There are 1,082 pages in the bill. I understand it is now 1,200 pages. There are 1.2 million acres in Wyoming that are withdrawn from mineral leasing and exploration. There are 1.93 million acres of Federal wilderness land. There are 3 million additional acres withdrawn from leasing and energy exploration. There are 331 million barrels of oil that we know are there and we are never going to take. We are just going to help those who drive up our energy costs because we are going to know it is there but we can't touch it because we are going to make it off-limits. There are 592 spending and 15 new State and local water projects. There is nothing wrong with State and local water projects, as long as they are a priority, but these are earmarked, specific projects for specific Members. There is $10 billion of total spending money we don't have. We are going to borrow it.

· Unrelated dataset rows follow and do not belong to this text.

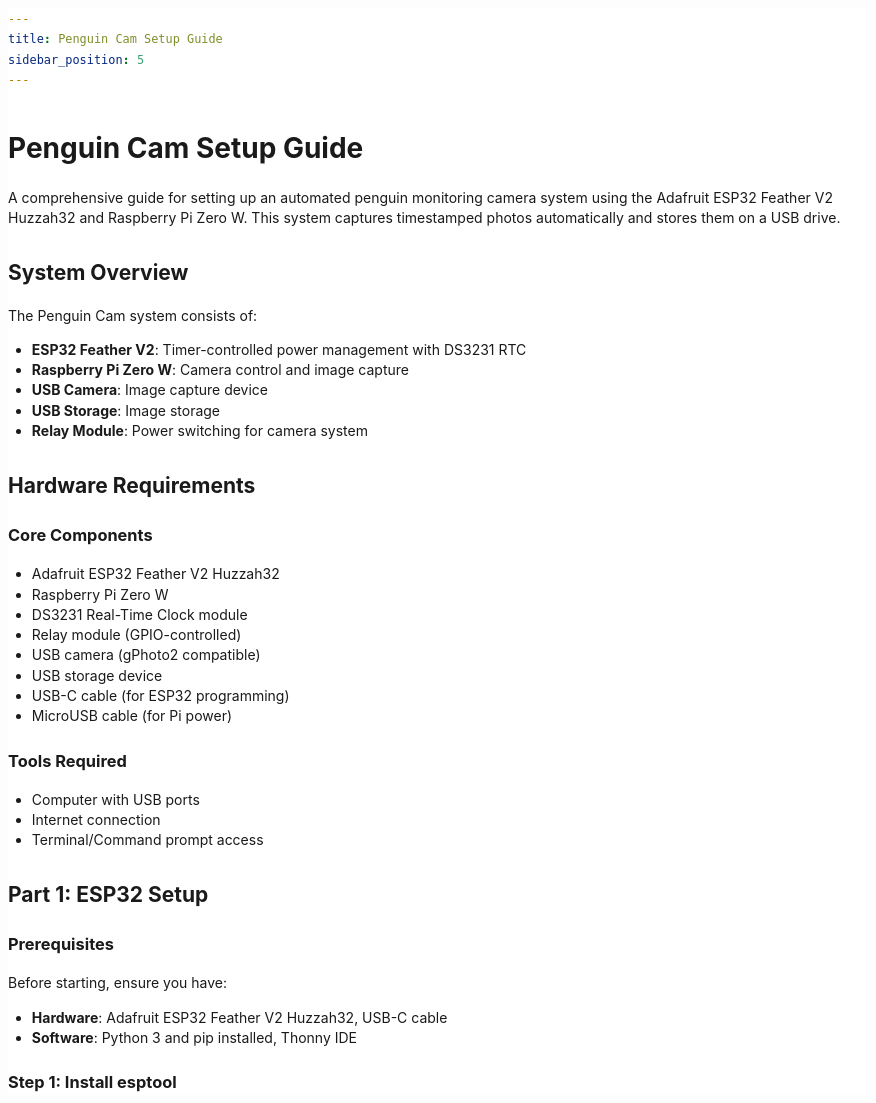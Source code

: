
 ```yaml
---
title: Penguin Cam Setup Guide
sidebar_position: 5
---
```


# Penguin Cam Setup Guide

A comprehensive guide for setting up an automated penguin monitoring camera system using the Adafruit ESP32 Feather V2 Huzzah32 and Raspberry Pi Zero W. This system captures timestamped photos automatically and stores them on a USB drive.

## System Overview

The Penguin Cam system consists of:

- **ESP32 Feather V2**: Timer-controlled power management with DS3231 RTC
- **Raspberry Pi Zero W**: Camera control and image capture
- **USB Camera**: Image capture device
- **USB Storage**: Image storage
- **Relay Module**: Power switching for camera system

## Hardware Requirements

### Core Components
- Adafruit ESP32 Feather V2 Huzzah32
- Raspberry Pi Zero W
- DS3231 Real-Time Clock module
- Relay module (GPIO-controlled)
- USB camera (gPhoto2 compatible)
- USB storage device
- USB-C cable (for ESP32 programming)
- MicroUSB cable (for Pi power)

### Tools Required
- Computer with USB ports
- Internet connection
- Terminal/Command prompt access

## Part 1: ESP32 Setup

### Prerequisites

Before starting, ensure you have:
- **Hardware**: Adafruit ESP32 Feather V2 Huzzah32, USB-C cable
- **Software**: Python 3 and pip installed, Thonny IDE

### Step 1: Install esptool
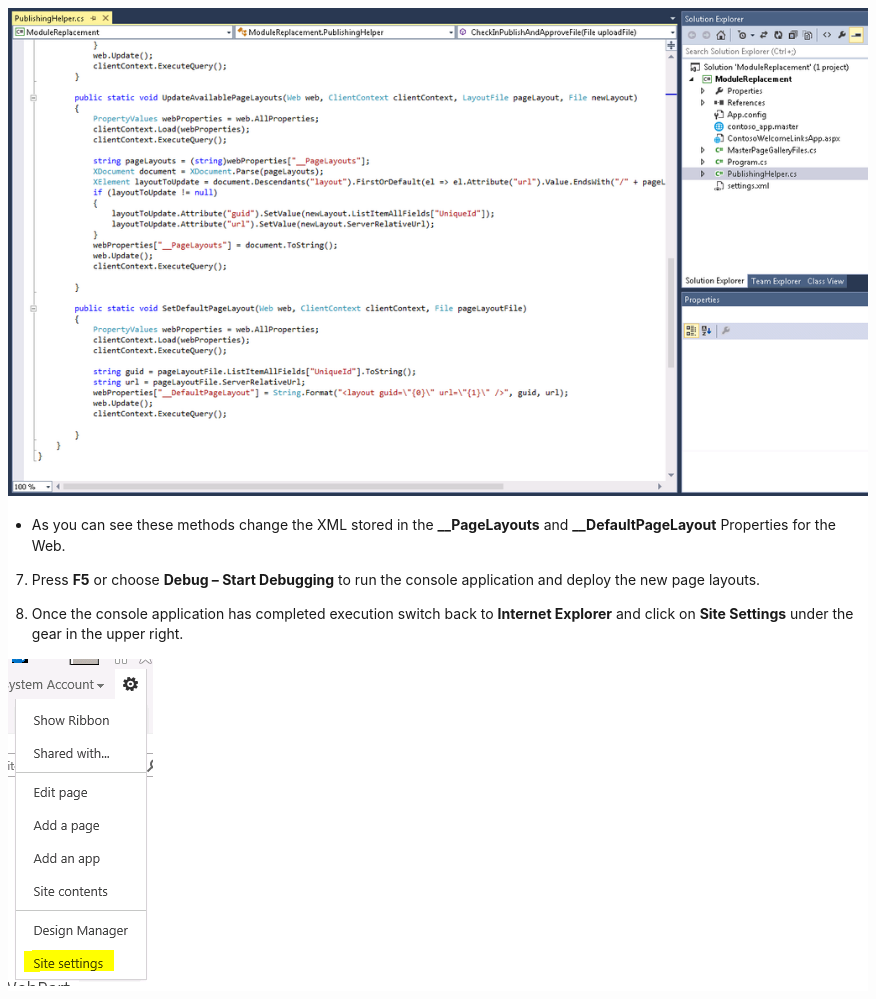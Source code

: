   ![PublishingHelper.cs](Images/ModuleReplacementPublishingHelper.png)
  * As you can see these methods change the XML stored in the **__PageLayouts** and **__DefaultPageLayout** Properties for the Web.

7. Press **F5** or choose **Debug – Start Debugging** to run the console application and deploy the new page layouts.

8. Once the console application has completed execution switch back to **Internet Explorer** and click on **Site Settings** under the gear in the upper right.

  ![Site Settings](Images/ModuleReplacementSiteSettingsLink.png)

There are 8.8 trillion cubic feet of natural gas that we know is there that we will never touch. What the Department of Interior tells us is there is much more there, but these are the proven reserves.
I will end my conversation, only to be continued in a more thorough manner as the bill actually comes to the floor by asking the American public: What would they hope we would do in terms of trying to change, trying to meet what they see as the problems in front of us? Would it be that we would be about passing things that are small but make us look good that we can't pay for or would it be that we should attend and address the pressing and also long-term needs of the country?
It is about trust. The reason we have a 9-percent approval rating is because we are not trusted. We are addicts. We are self-indulgent addicts over our power.
My query to the body and to the American people is, will you hold us accountable? You have to do an intervention with us, each one of us, every time we are home: Are you being a good steward with the limited dollars we have? Are you making choices that may not look good for you as a politician but are truly the best choice for the country? Are you putting yourself second and our country first? Are you acting as a statesman or are you acting as somebody who wants to get reelected?
The real paradox is, with trust comes confidence. With that confidence comes the involvement and support of the very people we actually do represent.
We have a choice. I hope the introduction of this bill does not portend that we will not take President-elect Obama's lead and offer the American people real hope, real change, that we will get away from our addicted self-indulgence to look good at home and start making the hard, tough decisions that will right our ship and put our country first. Anything less than that says the people who took their oath today and those of us who have taken it before, we violate it. We raise our hand and put one on the Bible and say we will uphold it, but then when it comes to the first tough choice, look good at home or do what is in the long-term best interests of the country, we swivel, we back down, and we opt for the short term, the self-aggrandizement, and the stroke on our own back. We are better than that. The people in this body are better than that.
My hope is we can prove to the American people over the next 6 to 9 months that we got the message, that it is about making the tough choices. It is about doing what is right in the long term. It is not about what makes us or our party look good; it is about what is best for the country as a whole.